[Start of Attachment]
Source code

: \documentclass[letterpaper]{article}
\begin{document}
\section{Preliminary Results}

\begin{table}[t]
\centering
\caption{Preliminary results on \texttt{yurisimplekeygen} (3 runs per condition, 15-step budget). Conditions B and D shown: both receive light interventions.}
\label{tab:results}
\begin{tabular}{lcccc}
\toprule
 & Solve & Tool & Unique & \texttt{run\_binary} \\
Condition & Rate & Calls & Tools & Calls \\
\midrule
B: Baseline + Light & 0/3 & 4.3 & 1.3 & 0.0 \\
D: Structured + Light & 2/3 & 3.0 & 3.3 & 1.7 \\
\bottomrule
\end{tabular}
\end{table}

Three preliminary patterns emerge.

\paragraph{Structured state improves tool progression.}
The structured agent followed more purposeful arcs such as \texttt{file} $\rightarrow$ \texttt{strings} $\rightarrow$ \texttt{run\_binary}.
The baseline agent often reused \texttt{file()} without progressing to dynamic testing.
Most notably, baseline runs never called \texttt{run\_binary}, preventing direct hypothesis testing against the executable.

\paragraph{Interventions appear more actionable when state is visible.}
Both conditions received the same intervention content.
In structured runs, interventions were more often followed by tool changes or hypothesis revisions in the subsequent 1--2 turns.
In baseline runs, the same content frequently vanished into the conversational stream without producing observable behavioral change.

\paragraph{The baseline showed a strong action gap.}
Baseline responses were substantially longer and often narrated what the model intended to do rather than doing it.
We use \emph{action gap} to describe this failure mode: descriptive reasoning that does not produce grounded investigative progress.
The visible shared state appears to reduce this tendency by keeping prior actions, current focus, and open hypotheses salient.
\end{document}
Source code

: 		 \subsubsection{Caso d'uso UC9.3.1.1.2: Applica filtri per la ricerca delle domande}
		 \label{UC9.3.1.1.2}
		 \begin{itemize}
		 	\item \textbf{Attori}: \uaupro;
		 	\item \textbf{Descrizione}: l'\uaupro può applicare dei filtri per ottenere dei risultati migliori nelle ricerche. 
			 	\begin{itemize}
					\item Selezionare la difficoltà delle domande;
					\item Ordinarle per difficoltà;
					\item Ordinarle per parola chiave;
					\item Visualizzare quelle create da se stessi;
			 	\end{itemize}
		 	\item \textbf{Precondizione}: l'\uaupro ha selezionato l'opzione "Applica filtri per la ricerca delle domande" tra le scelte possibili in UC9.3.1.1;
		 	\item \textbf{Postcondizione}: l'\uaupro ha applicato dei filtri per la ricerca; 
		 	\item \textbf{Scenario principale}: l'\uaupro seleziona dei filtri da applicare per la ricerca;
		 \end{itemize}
[End of Attachment]
> [DIRECTIONS] Each record above should be repeated exactly as it appears.

> [TASK RESPONSE]
Source code

: \documentclass[letterpaper]{article}
\begin{document}
\section{Preliminary Results}

\begin{table}[t]
\centering
\caption{Preliminary results on \texttt{yurisimplekeygen} (3 runs per condition, 15-step budget). Conditions B and D shown: both receive light interventions.}
\label{tab:results}
\begin{tabular}{lcccc}
\toprule
 & Solve & Tool & Unique & \texttt{run\_binary} \\
Condition & Rate & Calls & Tools & Calls \\
\midrule
B: Baseline + Light & 0/3 & 4.3 & 1.3 & 0.0 \\
D: Structured + Light & 2/3 & 3.0 & 3.3 & 1.7 \\
\bottomrule
\end{tabular}
\end{table}

Three preliminary patterns emerge.

\paragraph{Structured state improves tool progression.}
The structured agent followed more purposeful arcs such as \texttt{file} $\rightarrow$ \texttt{strings} $\rightarrow$ \texttt{run\_binary}.
The baseline agent often reused \texttt{file()} without progressing to dynamic testing.
Most notably, baseline runs never called \texttt{run\_binary}, preventing direct hypothesis testing against the executable.

\paragraph{Interventions appear more actionable when state is visible.}
Both conditions received the same intervention content.
In structured runs, interventions were more often followed by tool changes or hypothesis revisions in the subsequent 1--2 turns.
In baseline runs, the same content frequently vanished into the conversational stream without producing observable behavioral change.

\paragraph{The baseline showed a strong action gap.}
Baseline responses were substantially longer and often narrated what the model intended to do rather than doing it.
We use \emph{action gap} to describe this failure mode: descriptive reasoning that does not produce grounded investigative progress.
The visible shared state appears to reduce this tendency by keeping prior actions, current focus, and open hypotheses salient.
\end{document}
Source code

: 		 \subsubsection{Caso d'uso UC9.3.1.1.2: Applica filtri per la ricerca delle domande}
		 \label{UC9.3.1.1.2}
		 \begin{itemize}
		 	\item \textbf{Attori}: \uaupro;
		 	\item \textbf{Descrizione}: l'\uaupro può applicare dei filtri per ottenere dei risultati migliori nelle ricerche. 
			 	\begin{itemize}
					\item Selezionare la difficoltà delle domande;
					\item Ordinarle per difficoltà;
					\item Ordinarle per parola chiave;
					\item Visualizzare quelle create da se stessi;
			 	\end{itemize}
		 	\item \textbf{Precondizione}: l'\uaupro ha selezionato l'opzione "Applica filtri per la ricerca delle domande" tra le scelte possibili in UC9.3.1.1;
		 	\item \textbf{Postcondizione}: l'\uaupro ha applicato dei filtri per la ricerca; 
		 	\item \textbf{Scenario principale}: l'\uaupro seleziona dei filtri da applicare per la ricerca;
		 \end{itemize}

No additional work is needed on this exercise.